Historically, Deaf American Sign Language (ASL) users often face barriers receiving health information, contributing to significant gaps in health knowledge and health literacy. To reduce the spread of COVID-19 and its risk to the public, government officials and health care providers have encouraged social distancing, use of facemasks, hand hygiene, and quarantines. Unfortunately, COVID-19 information inconsistently has been available in ASL, putting the deaf community at a disadvantage when trying to access reliable COVID-19 information.
The research study, which was conducted between April 2020 and July 2020 on Zoom, FaceTime, and by phone, included 104 deaf adults and 71 hearing adults who had participated in a prior health literacy study.
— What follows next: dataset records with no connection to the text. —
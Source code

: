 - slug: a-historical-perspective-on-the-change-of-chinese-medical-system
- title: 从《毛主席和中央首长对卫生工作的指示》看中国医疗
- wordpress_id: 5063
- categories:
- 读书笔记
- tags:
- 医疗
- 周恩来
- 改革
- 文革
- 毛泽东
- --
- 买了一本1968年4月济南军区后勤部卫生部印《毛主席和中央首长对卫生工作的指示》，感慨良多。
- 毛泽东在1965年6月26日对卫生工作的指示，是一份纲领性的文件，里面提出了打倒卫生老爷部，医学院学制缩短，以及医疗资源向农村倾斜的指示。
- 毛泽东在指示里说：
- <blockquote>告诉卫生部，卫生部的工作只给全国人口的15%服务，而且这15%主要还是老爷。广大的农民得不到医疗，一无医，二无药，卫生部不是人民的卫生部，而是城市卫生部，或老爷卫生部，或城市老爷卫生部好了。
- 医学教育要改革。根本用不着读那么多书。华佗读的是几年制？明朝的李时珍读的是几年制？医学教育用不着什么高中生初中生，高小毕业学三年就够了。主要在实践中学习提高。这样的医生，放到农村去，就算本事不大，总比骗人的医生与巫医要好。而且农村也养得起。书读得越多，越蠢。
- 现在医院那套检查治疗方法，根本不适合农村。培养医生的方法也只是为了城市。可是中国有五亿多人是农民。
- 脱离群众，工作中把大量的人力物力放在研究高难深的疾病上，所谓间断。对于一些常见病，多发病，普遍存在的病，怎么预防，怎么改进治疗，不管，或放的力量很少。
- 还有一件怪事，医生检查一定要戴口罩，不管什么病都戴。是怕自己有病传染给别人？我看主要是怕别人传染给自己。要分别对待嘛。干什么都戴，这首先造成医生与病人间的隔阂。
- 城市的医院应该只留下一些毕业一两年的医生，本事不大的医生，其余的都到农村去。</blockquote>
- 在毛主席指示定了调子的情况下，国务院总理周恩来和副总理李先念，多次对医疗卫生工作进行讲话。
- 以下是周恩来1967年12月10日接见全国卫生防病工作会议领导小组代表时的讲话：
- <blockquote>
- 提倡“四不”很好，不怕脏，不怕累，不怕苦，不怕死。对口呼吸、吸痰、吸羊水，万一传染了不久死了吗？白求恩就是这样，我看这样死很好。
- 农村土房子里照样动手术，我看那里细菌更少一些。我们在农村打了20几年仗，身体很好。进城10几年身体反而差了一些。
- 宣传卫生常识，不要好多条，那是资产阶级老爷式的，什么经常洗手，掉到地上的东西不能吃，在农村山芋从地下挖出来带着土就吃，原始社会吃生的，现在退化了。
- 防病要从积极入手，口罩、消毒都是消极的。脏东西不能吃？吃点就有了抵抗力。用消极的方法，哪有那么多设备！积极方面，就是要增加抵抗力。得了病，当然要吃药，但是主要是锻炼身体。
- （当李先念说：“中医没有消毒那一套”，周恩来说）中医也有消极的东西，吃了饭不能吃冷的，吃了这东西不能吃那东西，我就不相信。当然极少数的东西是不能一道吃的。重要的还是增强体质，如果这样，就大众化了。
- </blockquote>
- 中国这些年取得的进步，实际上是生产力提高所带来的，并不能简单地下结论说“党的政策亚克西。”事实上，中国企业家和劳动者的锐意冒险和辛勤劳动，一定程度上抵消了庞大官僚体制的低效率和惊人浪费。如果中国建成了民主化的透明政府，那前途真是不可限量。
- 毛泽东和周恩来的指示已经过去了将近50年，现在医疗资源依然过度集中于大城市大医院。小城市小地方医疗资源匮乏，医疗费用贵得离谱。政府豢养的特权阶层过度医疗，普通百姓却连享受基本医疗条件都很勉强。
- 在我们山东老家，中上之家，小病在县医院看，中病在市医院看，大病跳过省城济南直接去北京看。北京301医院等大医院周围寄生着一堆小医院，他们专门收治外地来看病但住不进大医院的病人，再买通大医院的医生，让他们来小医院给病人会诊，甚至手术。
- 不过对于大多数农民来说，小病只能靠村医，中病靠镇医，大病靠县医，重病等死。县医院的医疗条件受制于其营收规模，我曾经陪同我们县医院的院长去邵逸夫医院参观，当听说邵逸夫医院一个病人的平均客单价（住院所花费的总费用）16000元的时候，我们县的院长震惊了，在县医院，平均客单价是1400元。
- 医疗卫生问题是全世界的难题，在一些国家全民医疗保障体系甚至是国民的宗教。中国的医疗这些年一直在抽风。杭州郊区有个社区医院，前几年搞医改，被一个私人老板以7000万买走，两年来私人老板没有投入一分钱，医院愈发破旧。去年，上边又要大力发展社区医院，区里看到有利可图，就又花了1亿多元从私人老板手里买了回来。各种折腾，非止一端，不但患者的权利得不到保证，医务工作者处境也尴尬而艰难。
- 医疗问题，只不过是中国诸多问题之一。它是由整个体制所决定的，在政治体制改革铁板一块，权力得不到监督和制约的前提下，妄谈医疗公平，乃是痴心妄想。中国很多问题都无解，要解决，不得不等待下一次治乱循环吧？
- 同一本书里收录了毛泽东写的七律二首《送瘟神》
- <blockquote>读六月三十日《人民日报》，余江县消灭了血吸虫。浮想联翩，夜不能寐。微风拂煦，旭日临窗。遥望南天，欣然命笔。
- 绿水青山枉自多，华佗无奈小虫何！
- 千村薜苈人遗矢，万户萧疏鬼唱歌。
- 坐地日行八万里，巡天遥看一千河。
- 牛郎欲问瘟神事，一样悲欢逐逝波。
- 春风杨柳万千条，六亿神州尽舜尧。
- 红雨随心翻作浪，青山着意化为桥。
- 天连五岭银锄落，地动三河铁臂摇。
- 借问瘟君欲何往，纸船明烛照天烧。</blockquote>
COVID-19 data were linked with preexisting data on demographic and health literacy data as measured by the Newest Vital Sign (NVS) and the ASL-NVS. While deaf and hearing participants did not differ in their ability to identify COVID-19 symptoms, deaf adults were nearly five times more likely to report difficulty accessing COVID-19 information, yet reported more preventive strategies overall.
Simultaneously, deaf adults had 60 percent lower odds of staying home and calling a doctor over seeking health care immediately or doing something else compared with hearing participants who may have suspected that they had COVID-19.
Partners in Deaf Health
Researchers suggest additional education on recommended COVID-19 management and guidance on accessible health care navigation strategies is needed for the deaf community and health care providers. This is critical as using the emergency department should not be the first source of care over primary care providers, in general and especially during the COVID-19 pandemic.
Dr. Tiffany Panko, director of RIT/NTID’s Deaf Health Laboratory in the college’s Center on Culture and Language, says public health officials should ensure that public service announcements are accessible to all audiences, and should connect with trusted agents within the deaf community to help disseminate health information online in ASL through social media channels.
“Figuring out the best way to navigate the health care system can be a challenge for anyone, but as we have seen in the deaf community, other published studies, and now this study, the health care system has more work to do in supporting deaf patients,” said Panko.
In addition to Panko, researchers on this study include Jessica Contreras, Joseph Hill, Peter Hauser, Daphine Postl, and Ashley Mussallem, from NTID’s Center on Culture and Language; Sara Champlin, from the Mayborn School of Journalism, University of North Texas; Michael Paasche-Orlow, of the Section of General Internal Medicine, Boston University School of Medicine and Boston Medical Center; and Melissa Plegue and Dr. Michael McKee, from the Department of Family Medicine, University of Michigan, Ann Arbor.